Hari Kartini Jadi Momen Teladani Warisan Emansipasi dan Toleransi

Gubernur Jawa Timur, Khofifah Indar Parawansa
Sumber :
  • Nur Faisal/Viva Jatim

Jatim – Peringatan Hari Kartini yang jatuh setiap 21 April memiliki makna istimewa di mata Gubernur Jawa Timur Khofifah Indar Parawansa. Menurutnya, momentum ini tidak hanya sekadar pengingat atas perjuangan keras pahlawan kesetaraan perempuan di Indonesia.

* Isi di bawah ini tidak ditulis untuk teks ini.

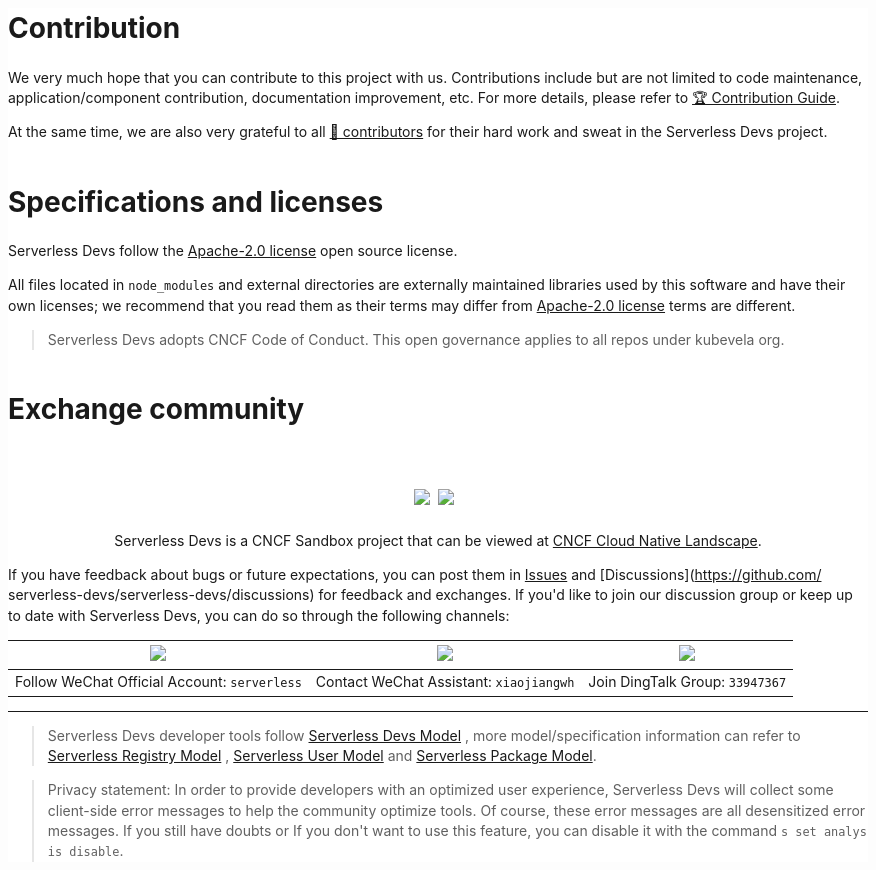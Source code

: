 # Contribution

We very much hope that you can contribute to this project with us. Contributions include but are not limited to code maintenance, application/component contribution, documentation improvement, etc. For more details, please refer to [ 🏆 Contribution Guide](./CONTRIBUTING.md).

At the same time, we are also very grateful to all [ 👬 contributors](./CONTRIBUTORS.md) for their hard work and sweat in the Serverless Devs project.

# Specifications and licenses

Serverless Devs follow the [Apache-2.0 license](./LICENSE) open source license.

All files located in `node_modules` and external directories are externally maintained libraries used by this software and have their own licenses; we recommend that you read them as their terms may differ from [Apache-2.0 license](./LICENSE) terms are different.

> Serverless Devs adopts CNCF Code of Conduct. This open governance applies to all repos under kubevela org.

# Exchange community

<p align="center">
<br/><br/>
<img src="https://landscape.cncf.io/images/left-logo.svg" width="150"/>&nbsp;&nbsp;<img src="https://landscape.cncf.io/images /right-logo.svg" width="200"/>&nbsp;&nbsp;
<br/><br/>
Serverless Devs is a CNCF Sandbox project that can be viewed at <a href="https://landscape.cncf.io/serverless?license=apache-license-2-0">CNCF Cloud Native Landscape</a>.
</p>


If you have feedback about bugs or future expectations, you can post them in [Issues](https://github.com/serverless-devs/serverless-devs/issues) and [Discussions](https://github.com/ serverless-devs/serverless-devs/discussions) for feedback and exchanges. If you'd like to join our discussion group or keep up to date with Serverless Devs, you can do so through the following channels:

<p align="center">

| <img src="https://img.alicdn.com/imgextra/i2/O1CN01zifTV61Mkg9QRNBUs_!!6000000001473-2-tps-466-462.png" width="200px" > | <img src="https://serverless-article-picture.oss-cn-hangzhou.aliyuncs.com/1635407044136_20211028074404326599.png" width="200px" > | <img src="https://img.alicdn.com/imgextra/i1/O1CN01ECE9wN1RMvgS6d1JM_!!6000000002098-0-tps-881-877.jpg" width="200px" > |
|--- | --- | --- |
| <center>Follow WeChat Official Account: `serverless`</center> | <center>Contact WeChat Assistant: `xiaojiangwh`</center> | <center>Join DingTalk Group: `33947367`</center> |

</p>

-----------

> Serverless Devs developer tools follow [Serverless Devs Model](./spec/readme.md) , more model/specification information can refer to [Serverless Registry Model](./spec/en/0.0.2/serverless_registry_model/readme.md) , [Serverless User Model](./spec/en/0.0.2/serverless_user_model/readme.md) and [Serverless Package Model](./spec/en/0.0.2/serverless_package_model/readme.md).

> Privacy statement: In order to provide developers with an optimized user experience, Serverless Devs will collect some client-side error messages to help the community optimize tools. Of course, these error messages are all desensitized error messages. If you still have doubts or If you don't want to use this feature, you can disable it with the command `s set analysis disable`.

Namun, hari untuk merayakan terbebasnya batasan hak-hak perempuan dan laki laki serta  sikap toleran.

Berkat perjuangan RA Kartini dan tokoh-tokoh perempuan di masa lalu, saat ini tidak ada lagi batasan-batasan hak pendidikan maupun pekerjaan yang membelenggu perempuan di Indonesia. Baik laki-laki maupun perempuan kini mendapatkan peluang dan  kesempatan hidup yang sama.

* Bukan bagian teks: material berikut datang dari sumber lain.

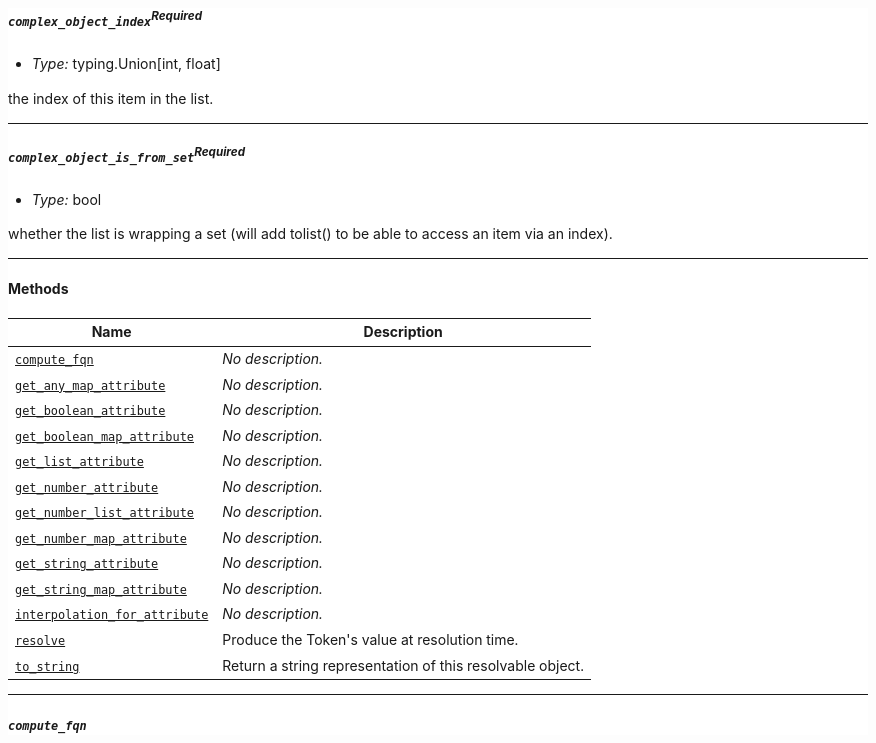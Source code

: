 ##### `complex_object_index`<sup>Required</sup> <a name="complex_object_index" id="@cdktf/provider-datadog.dataDatadogHosts.DataDatadogHostsHostListStructOutputReference.Initializer.parameter.complexObjectIndex"></a>

- *Type:* typing.Union[int, float]

the index of this item in the list.

---

##### `complex_object_is_from_set`<sup>Required</sup> <a name="complex_object_is_from_set" id="@cdktf/provider-datadog.dataDatadogHosts.DataDatadogHostsHostListStructOutputReference.Initializer.parameter.complexObjectIsFromSet"></a>

- *Type:* bool

whether the list is wrapping a set (will add tolist() to be able to access an item via an index).

---

#### Methods <a name="Methods" id="Methods"></a>

| **Name** | **Description** |
| --- | --- |
| <code><a href="#@cdktf/provider-datadog.dataDatadogHosts.DataDatadogHostsHostListStructOutputReference.computeFqn">compute_fqn</a></code> | *No description.* |
| <code><a href="#@cdktf/provider-datadog.dataDatadogHosts.DataDatadogHostsHostListStructOutputReference.getAnyMapAttribute">get_any_map_attribute</a></code> | *No description.* |
| <code><a href="#@cdktf/provider-datadog.dataDatadogHosts.DataDatadogHostsHostListStructOutputReference.getBooleanAttribute">get_boolean_attribute</a></code> | *No description.* |
| <code><a href="#@cdktf/provider-datadog.dataDatadogHosts.DataDatadogHostsHostListStructOutputReference.getBooleanMapAttribute">get_boolean_map_attribute</a></code> | *No description.* |
| <code><a href="#@cdktf/provider-datadog.dataDatadogHosts.DataDatadogHostsHostListStructOutputReference.getListAttribute">get_list_attribute</a></code> | *No description.* |
| <code><a href="#@cdktf/provider-datadog.dataDatadogHosts.DataDatadogHostsHostListStructOutputReference.getNumberAttribute">get_number_attribute</a></code> | *No description.* |
| <code><a href="#@cdktf/provider-datadog.dataDatadogHosts.DataDatadogHostsHostListStructOutputReference.getNumberListAttribute">get_number_list_attribute</a></code> | *No description.* |
| <code><a href="#@cdktf/provider-datadog.dataDatadogHosts.DataDatadogHostsHostListStructOutputReference.getNumberMapAttribute">get_number_map_attribute</a></code> | *No description.* |
| <code><a href="#@cdktf/provider-datadog.dataDatadogHosts.DataDatadogHostsHostListStructOutputReference.getStringAttribute">get_string_attribute</a></code> | *No description.* |
| <code><a href="#@cdktf/provider-datadog.dataDatadogHosts.DataDatadogHostsHostListStructOutputReference.getStringMapAttribute">get_string_map_attribute</a></code> | *No description.* |
| <code><a href="#@cdktf/provider-datadog.dataDatadogHosts.DataDatadogHostsHostListStructOutputReference.interpolationForAttribute">interpolation_for_attribute</a></code> | *No description.* |
| <code><a href="#@cdktf/provider-datadog.dataDatadogHosts.DataDatadogHostsHostListStructOutputReference.resolve">resolve</a></code> | Produce the Token's value at resolution time. |
| <code><a href="#@cdktf/provider-datadog.dataDatadogHosts.DataDatadogHostsHostListStructOutputReference.toString">to_string</a></code> | Return a string representation of this resolvable object. |

---

##### `compute_fqn` <a name="compute_fqn" id="@cdktf/provider-datadog.dataDatadogHosts.DataDatadogHostsHostListStructOutputReference.computeFqn"></a>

“RA Kartini adalah sosok pejuang yang teguh dan tidak mudah menyerah. Coba kita bayangkan, andai dulu RA Kartini putus asa memperjuangkan hak perempuan, mungkin saat ini tidak ada bupati perempuan, gubernur perempuan, apalagi presiden perempuan,” ujar Gubernur Khofifah di Gedung Negara Grahadi, Surabaya, Jumar, 21 April 2023. 

Dengan segala keterbatasannya, RA Kartini tetap gigih memperjuangkan hak perempuan melalui tulisan-tulisannya. Gagasan-gagasannya kini menjadi salah satu tonggak nilai hidup yang terpatri kuat di sanubari bangsa Indonesia. Alhasil, perempuan bisa mengenyam pendidikan setinggi-tingginya, berkarir sebagai profesional, bahkan menjadi pemimpin negeri.

Gubernur Perempuan Pertama di Jawa Timur ini menambahkan, RA Kartini tidak hanya mengajarkan tentang emansipasi perempuan. Lebih dari itu, RA Kartini juga mengajarkan tentang arti toleransi lebih mendalam.

Di era awal gagasan-gagasan RA Kartini mencuat, masyarakat Indonesia pasti akan dihadapkan oleh dua kubu berbeda. Ada yang setuju dengan gagasannya, ada pula yang menolak. Di situlah letak pembelajaran toleransi terjadi demi mencapai tujuan bangsa yang satu. RA Kartini telah meletakkan pondasi toleransi dalam arti mendalam, bagaimana kaum laki-laki bisa menghargai kondisi perempuan, begitupun sebaliknya.

“Bagaimanapun juga, perempuan itu berbeda dengan laki-laki. Perempuan memiliki kondisi yang tidak dialami laki-laki. Berkat pembelajaran RA Kartini, dunia bisa mentolerir kondisi tersebut tanpa membatasi hak-hak perempuan,” ujarnya.